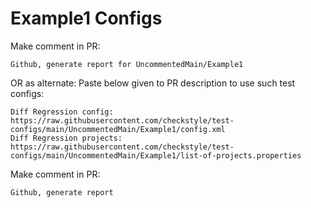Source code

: # Example1 Configs
Make comment in PR:
```
Github, generate report for UncommentedMain/Example1
```
OR as alternate:
Paste below given to PR description to use such test configs:
```
Diff Regression config: https://raw.githubusercontent.com/checkstyle/test-configs/main/UncommentedMain/Example1/config.xml
Diff Regression projects: https://raw.githubusercontent.com/checkstyle/test-configs/main/UncommentedMain/Example1/list-of-projects.properties
```
Make comment in PR:
```
Github, generate report
```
□ □ □ □
The task
Set down the material exactly as given, but print none of the pictures.

Exercise solution
Source code

: # Example1 Configs
Make comment in PR:
```
Github, generate report for UncommentedMain/Example1
```
OR as alternate:
Paste below given to PR description to use such test configs:
```
Diff Regression config: https://raw.githubusercontent.com/checkstyle/test-configs/main/UncommentedMain/Example1/config.xml
Diff Regression projects: https://raw.githubusercontent.com/checkstyle/test-configs/main/UncommentedMain/Example1/list-of-projects.properties
```
Make comment in PR:
```
Github, generate report
```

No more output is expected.